---------- Records shown

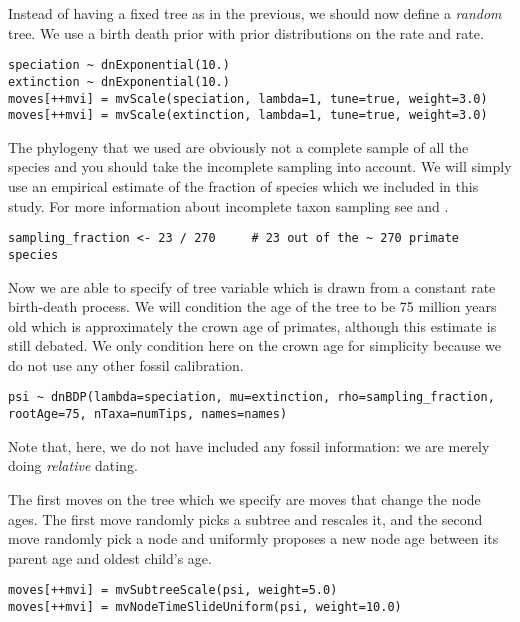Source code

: Instead of having a fixed tree as in the previous, we should now define a \emph{random} tree. We use a birth death prior with prior distributions on the  rate and  rate.
{\tt \small \begin{snugshade*}
\begin{lstlisting}
speciation ~ dnExponential(10.)
extinction ~ dnExponential(10.)
moves[++mvi] = mvScale(speciation, lambda=1, tune=true, weight=3.0)
moves[++mvi] = mvScale(extinction, lambda=1, tune=true, weight=3.0)
\end{lstlisting}
\end{snugshade*}}
The phylogeny that we used are obviously not a complete sample of all the species and you should take the incomplete sampling into account. We will simply use an empirical estimate of the fraction of species which we included in this study. For more information about incomplete taxon sampling see \cite{Hohna2011} and \cite{Hohna2014a}. 
{\tt \small \begin{snugshade*}
\begin{lstlisting}
sampling_fraction <- 23 / 270     # 23 out of the ~ 270 primate species
\end{lstlisting}
\end{snugshade*}}
Now we are able to specify of tree variable  which is drawn from a constant rate birth-death process. We will condition the age of the tree to be 75 million years old which is approximately the crown age of primates, although this estimate is still debated. We only condition here on the crown age for simplicity because we do not use any other fossil calibration.
{\tt \small \begin{snugshade*}
\begin{lstlisting}
psi ~ dnBDP(lambda=speciation, mu=extinction, rho=sampling_fraction, rootAge=75, nTaxa=numTips, names=names)
\end{lstlisting}
\end{snugshade*}}
Note that, here, we do not have included any fossil information: we are merely doing \emph{relative} dating. 

The first moves on the tree which we specify are moves that change the node ages. The first move randomly picks a subtree and rescales it, and the second move randomly pick a node and uniformly proposes a new node age between its parent age and oldest child's age.
{\tt \small \begin{snugshade*}
\begin{lstlisting}
moves[++mvi] = mvSubtreeScale(psi, weight=5.0)
moves[++mvi] = mvNodeTimeSlideUniform(psi, weight=10.0)
\end{lstlisting}
\end{snugshade*}}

--------------------

• [Work request] From the records above, copy out the line with "rootAge=75, nTaxa=numTips, names=names)", the line with "Note that, here, we", and every line between them, word for word.

• [Written answer]
psi ~ dnBDP(lambda=speciation, mu=extinction, rho=sampling_fraction, rootAge=75, nTaxa=numTips, names=names)
\end{lstlisting}
\end{snugshade*}}
Note that, here, we do not have included any fossil information: we are merely doing \emph{relative} dating. 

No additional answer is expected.